## [Exercise details]
Look below and pull out each line with the word "办公地址".

## [Dataset entries]
*** Block opens ***

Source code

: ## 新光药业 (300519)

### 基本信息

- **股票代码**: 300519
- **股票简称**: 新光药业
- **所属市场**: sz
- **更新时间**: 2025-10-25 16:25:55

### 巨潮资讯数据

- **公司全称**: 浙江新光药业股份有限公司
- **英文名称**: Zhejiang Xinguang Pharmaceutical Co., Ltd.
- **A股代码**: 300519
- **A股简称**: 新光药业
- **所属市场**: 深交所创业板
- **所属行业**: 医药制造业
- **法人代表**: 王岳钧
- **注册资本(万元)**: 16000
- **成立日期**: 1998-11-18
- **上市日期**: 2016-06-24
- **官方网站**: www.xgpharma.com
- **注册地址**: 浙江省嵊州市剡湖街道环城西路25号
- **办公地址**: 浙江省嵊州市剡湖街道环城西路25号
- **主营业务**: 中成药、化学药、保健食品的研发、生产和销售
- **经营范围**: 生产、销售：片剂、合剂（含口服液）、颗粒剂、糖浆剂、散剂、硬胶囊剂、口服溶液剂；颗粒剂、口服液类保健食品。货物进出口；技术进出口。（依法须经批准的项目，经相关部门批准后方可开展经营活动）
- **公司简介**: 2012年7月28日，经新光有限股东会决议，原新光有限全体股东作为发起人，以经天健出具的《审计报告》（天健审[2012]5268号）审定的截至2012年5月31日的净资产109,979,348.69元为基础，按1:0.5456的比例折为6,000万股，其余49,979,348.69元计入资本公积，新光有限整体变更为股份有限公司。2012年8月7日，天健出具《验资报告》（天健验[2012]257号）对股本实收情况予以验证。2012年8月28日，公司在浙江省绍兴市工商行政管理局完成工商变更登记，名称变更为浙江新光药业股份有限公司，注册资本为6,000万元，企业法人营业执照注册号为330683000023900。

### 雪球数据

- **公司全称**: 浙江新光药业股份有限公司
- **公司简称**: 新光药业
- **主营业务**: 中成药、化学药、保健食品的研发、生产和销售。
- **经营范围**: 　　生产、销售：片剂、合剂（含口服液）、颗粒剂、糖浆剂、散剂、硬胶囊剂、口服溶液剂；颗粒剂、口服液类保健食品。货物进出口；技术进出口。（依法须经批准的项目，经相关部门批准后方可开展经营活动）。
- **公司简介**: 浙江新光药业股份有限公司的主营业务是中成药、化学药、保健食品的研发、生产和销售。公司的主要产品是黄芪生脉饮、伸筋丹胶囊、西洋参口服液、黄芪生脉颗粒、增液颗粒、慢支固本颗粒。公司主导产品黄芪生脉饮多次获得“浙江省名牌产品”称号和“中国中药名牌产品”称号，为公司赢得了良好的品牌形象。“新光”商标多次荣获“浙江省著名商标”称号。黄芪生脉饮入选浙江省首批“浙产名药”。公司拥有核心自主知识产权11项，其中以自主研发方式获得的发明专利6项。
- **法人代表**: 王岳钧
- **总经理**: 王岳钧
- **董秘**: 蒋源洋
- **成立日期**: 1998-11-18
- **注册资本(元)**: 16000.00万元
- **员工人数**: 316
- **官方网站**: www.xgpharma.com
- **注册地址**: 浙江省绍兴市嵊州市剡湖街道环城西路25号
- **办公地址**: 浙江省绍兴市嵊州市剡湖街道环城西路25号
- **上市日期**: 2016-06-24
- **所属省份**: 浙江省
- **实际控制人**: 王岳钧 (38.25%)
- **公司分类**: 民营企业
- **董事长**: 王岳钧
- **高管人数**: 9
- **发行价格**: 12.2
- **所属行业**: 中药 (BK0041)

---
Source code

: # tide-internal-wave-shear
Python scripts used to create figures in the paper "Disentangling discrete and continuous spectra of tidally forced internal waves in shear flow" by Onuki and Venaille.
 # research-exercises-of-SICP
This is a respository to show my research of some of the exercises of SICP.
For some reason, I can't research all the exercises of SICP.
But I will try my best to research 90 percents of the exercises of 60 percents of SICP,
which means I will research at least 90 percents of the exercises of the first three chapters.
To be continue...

*** Block closes ***

## [Response]
- **办公地址**: 浙江省嵊州市剡湖街道环城西路25号
- **办公地址**: 浙江省绍兴市嵊州市剡湖街道环城西路25号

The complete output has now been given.